CHAPTER XIII
ANTON WULLY only briefly rang the morning bell, and gingerly, with tight-shut lips and deep nose breathings, as if its loud alarm could so be mitigated. Once before he had done it just as delicately—when the Earl was dying, and the bell-ringer, uncertain of his skill to toll, when the time came, with the right half-minute pauses, grieved the town and horrified the castle by a rehearsal in the middle of a winter night. But no soul of mercy is in brazen bells that hang aloof from man in lofty steeples, and this one, swung ever so gently, sullenly boomed—boomed—boomed.
“Oh, to the devil wi' ye!” said Wanton Wully, sweating with vexation. “Of all the senseless bells! A big, boss bluiter! I canna compel nor coax ye!” and he gave the rope one vicious tug that brought it, broken, round his ears, then went from the church into the sunny, silent, morning street, where life and the day suspended.
In faith, a senseless bell, a merciless bell, waking folk to toil and grief. Dr. Brash and Ailie, heavy-eyed, beside the bed in the attic bower, shivered at the sound of it, and looked with fear and yearning at the sleeping child.
Bud moved her head from side to side a little on the pillow, with a murmur from her parched lips, and there was a flicker of the eyelids—that was all. Between her and the everlasting swound, where giddily swings the world and all its living things, there seemed no more than a sheet of tissue-paper: it was as if a breath of the tender morning air would quench the wavering flame that once was joy and Lennox Dyce.
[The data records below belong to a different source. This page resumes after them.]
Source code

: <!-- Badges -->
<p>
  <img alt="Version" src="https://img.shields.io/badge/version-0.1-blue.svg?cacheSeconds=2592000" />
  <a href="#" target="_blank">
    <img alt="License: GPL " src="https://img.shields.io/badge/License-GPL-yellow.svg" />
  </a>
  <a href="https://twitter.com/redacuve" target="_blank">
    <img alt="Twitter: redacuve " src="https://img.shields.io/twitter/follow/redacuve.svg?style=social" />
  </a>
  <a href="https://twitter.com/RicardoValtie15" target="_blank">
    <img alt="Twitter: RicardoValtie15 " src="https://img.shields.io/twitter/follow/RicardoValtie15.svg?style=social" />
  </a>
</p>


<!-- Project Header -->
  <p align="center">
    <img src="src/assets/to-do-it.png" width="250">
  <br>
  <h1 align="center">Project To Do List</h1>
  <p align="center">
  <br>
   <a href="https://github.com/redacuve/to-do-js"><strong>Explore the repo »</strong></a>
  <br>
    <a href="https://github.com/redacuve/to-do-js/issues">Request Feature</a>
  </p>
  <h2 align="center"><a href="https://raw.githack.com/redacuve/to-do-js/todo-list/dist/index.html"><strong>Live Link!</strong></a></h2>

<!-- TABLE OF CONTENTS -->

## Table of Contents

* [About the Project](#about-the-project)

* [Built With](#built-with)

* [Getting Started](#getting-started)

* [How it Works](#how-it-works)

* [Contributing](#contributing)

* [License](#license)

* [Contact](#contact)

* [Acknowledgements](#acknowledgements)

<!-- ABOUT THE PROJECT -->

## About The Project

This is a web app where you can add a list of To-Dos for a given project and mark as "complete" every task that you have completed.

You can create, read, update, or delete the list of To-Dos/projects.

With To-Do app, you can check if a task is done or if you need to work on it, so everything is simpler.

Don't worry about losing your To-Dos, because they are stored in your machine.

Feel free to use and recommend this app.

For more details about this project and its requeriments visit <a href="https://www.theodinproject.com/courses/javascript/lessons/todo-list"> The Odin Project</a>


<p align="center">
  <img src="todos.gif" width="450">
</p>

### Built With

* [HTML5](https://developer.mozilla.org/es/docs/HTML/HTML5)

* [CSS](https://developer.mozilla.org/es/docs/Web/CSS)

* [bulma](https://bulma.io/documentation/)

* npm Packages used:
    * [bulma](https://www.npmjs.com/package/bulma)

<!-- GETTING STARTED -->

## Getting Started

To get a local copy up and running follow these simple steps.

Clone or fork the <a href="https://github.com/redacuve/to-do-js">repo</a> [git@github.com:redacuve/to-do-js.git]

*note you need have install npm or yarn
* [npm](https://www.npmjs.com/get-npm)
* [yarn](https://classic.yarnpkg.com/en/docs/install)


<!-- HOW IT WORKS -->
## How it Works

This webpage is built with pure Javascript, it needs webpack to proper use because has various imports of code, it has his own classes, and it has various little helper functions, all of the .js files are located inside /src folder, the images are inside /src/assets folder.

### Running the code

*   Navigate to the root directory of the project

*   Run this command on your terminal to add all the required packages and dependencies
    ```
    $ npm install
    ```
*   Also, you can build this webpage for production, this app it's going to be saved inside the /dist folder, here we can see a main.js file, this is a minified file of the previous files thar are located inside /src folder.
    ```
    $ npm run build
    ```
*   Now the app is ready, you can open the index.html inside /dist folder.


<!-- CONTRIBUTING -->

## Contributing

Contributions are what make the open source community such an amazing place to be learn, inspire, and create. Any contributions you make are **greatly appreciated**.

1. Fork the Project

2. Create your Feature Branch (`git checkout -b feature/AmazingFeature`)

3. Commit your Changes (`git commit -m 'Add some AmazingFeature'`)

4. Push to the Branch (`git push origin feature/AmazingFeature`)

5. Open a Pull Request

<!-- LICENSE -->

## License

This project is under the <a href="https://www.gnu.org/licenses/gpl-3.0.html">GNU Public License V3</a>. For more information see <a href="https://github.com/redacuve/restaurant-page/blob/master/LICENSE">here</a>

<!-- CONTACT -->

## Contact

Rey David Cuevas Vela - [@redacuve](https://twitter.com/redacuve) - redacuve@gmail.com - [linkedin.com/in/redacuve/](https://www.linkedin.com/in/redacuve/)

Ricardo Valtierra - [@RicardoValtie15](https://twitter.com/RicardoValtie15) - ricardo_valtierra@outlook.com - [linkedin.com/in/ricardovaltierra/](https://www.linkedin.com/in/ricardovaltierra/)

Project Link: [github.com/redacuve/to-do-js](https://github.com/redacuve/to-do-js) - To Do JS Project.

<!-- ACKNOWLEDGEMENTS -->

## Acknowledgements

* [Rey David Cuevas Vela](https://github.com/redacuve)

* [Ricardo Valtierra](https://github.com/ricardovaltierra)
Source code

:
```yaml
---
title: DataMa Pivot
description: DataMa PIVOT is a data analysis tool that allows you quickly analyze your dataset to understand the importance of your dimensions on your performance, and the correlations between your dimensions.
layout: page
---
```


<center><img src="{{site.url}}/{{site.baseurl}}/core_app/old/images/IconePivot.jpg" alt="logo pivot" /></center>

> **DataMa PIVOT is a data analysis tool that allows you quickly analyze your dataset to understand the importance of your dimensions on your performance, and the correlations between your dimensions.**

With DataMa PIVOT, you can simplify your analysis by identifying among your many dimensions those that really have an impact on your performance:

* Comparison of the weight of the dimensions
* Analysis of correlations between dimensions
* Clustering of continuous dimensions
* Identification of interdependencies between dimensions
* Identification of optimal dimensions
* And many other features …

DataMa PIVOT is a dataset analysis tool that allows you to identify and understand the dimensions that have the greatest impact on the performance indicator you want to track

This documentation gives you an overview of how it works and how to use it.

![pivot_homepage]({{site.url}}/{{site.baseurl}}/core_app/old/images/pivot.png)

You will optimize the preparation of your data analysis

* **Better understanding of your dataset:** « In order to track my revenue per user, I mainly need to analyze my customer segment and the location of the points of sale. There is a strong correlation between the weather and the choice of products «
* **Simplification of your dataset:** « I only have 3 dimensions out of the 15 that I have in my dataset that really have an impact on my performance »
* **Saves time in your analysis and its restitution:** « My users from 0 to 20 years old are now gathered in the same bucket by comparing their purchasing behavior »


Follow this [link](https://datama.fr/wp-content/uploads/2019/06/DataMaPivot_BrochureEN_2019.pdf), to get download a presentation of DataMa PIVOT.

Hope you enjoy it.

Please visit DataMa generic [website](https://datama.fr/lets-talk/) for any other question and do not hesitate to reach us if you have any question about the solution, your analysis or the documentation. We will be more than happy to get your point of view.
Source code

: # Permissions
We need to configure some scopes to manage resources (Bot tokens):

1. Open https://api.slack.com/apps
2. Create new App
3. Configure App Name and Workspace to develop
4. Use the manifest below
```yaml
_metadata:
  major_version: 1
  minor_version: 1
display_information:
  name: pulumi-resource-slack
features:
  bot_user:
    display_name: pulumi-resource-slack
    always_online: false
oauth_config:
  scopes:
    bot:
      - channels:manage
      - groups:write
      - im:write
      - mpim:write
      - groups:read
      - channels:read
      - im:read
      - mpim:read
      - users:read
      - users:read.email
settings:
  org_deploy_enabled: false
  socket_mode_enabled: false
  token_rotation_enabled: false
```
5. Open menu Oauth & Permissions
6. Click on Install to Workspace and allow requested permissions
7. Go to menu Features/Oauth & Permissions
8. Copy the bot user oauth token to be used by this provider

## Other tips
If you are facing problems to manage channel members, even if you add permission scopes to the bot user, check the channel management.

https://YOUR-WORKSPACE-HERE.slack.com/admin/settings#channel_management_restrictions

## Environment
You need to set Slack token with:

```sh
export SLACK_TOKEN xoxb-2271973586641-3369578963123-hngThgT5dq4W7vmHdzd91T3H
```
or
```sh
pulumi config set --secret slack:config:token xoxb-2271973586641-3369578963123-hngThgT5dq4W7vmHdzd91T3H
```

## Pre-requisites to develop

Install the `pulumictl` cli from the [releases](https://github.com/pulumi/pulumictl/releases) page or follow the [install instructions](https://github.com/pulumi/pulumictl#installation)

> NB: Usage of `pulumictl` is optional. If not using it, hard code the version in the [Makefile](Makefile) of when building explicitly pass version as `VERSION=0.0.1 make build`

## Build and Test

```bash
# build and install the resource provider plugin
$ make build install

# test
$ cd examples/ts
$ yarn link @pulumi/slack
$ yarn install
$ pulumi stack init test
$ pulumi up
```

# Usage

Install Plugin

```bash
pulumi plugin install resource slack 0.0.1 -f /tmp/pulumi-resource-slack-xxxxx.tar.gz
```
The heart of Auntie Ailie rose clamoring in her bosom; her eyes stung with the brine of tears restrained, but she clinched her teeth that she might still be worthy of the doctor's confidence.
He saw it, and put out his hand and pressed her shoulder, a fat, old-fashioned man, well up in years, with whiskers under his chin like a cravat, yet beautiful as a prince to Ailie, for on him all her hopes were cast. “They call me agnostic—atheist even, whiles, I hear,” he said, in the midst of their vigil; “and, indeed, I'm sometimes beat to get my mind beyond the mechanism, but—h'm!—a fine child, a noble child; she was made for something—h'm! That mind and talent—h'm!—that spirit—h'm!—the base of it was surely never yon gray stuff in the convolutions.” And another time the minister had come in (the folk in the street were furious to see him do it!), and timidly suggested prayer. “Prayer!” said Dr. Brash, “before this child, and her quite conscious! Man, what in God's own name are we doing here, this—h'm!—dear, good lady and I, but fever ourselves with sleepless, silent prayer? Do you think a proper prayer must be official? There's not a drop of stuff in a druggist's bottle but what's a solution of hope and faith and—h'm!—prayer. Confound it, sir!”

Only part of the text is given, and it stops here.